- [DATA SHOWN]
===============

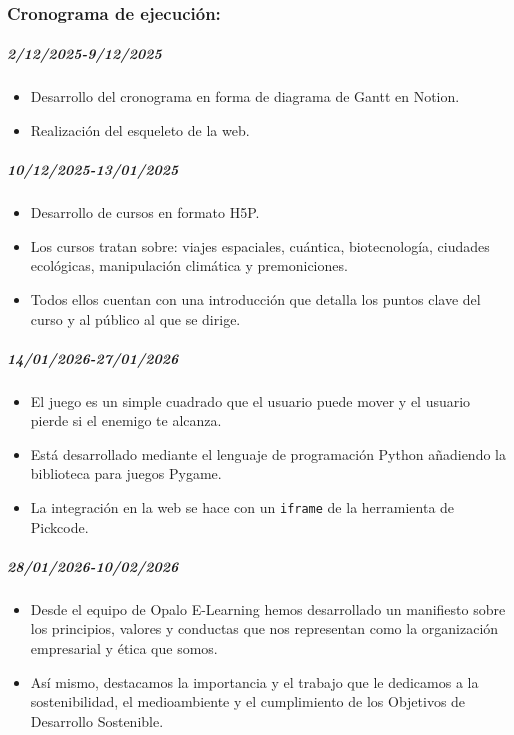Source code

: \documentclass[11.5pt]{article}
\begin{document}
	\subsubsection{Cronograma de ejecución:}
	
	\subparagraph*{2/12/2025-9/12/2025}
	
	\begin{itemize}
		\item Desarrollo del cronograma en forma de diagrama de Gantt en Notion.
		\item 	Realización del esqueleto de la web.
	\end{itemize}
	
	\subparagraph*{10/12/2025-13/01/2025}
	
	\begin{itemize}
		\item Desarrollo de cursos en formato H5P.
		\item 	Los cursos tratan sobre: viajes espaciales, cuántica, biotecnología, ciudades ecológicas, manipulación climática y premoniciones.
		\item 	Todos ellos cuentan con una introducción que detalla los puntos clave del curso y al público al que se dirige.
	\end{itemize}
	
	\subparagraph*{14/01/2026-27/01/2026}
	
	\begin{itemize}
		\item El juego es un simple cuadrado que el usuario puede mover y el usuario pierde si el enemigo te alcanza.
		\item 	Está desarrollado mediante el lenguaje de programación Python añadiendo la biblioteca para juegos Pygame.
		\item 	La integración en la web se hace con un \verb|iframe| de la herramienta de Pickcode.
	\end{itemize}
	
	\subparagraph*{28/01/2026-10/02/2026}
	
	\begin{itemize}
		\item Desde el equipo de Opalo E-Learning hemos desarrollado un manifiesto sobre los principios, valores y conductas que nos representan como la organización empresarial y ética que somos.
		\item 	Así mismo, destacamos la importancia y el trabajo que le dedicamos a la sostenibilidad, el medioambiente y el cumplimiento de los Objetivos de Desarrollo Sostenible.
	\end{itemize}
	
\end{document}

===============

- [YOUR ASSIGNMENT] Among the lines of the data above, find those with the word "subparagraph" and show them.

- [EXERCISE RESPONSE]
	\subparagraph*{2/12/2025-9/12/2025}
	\subparagraph*{10/12/2025-13/01/2025}
	\subparagraph*{14/01/2026-27/01/2026}
	\subparagraph*{28/01/2026-10/02/2026}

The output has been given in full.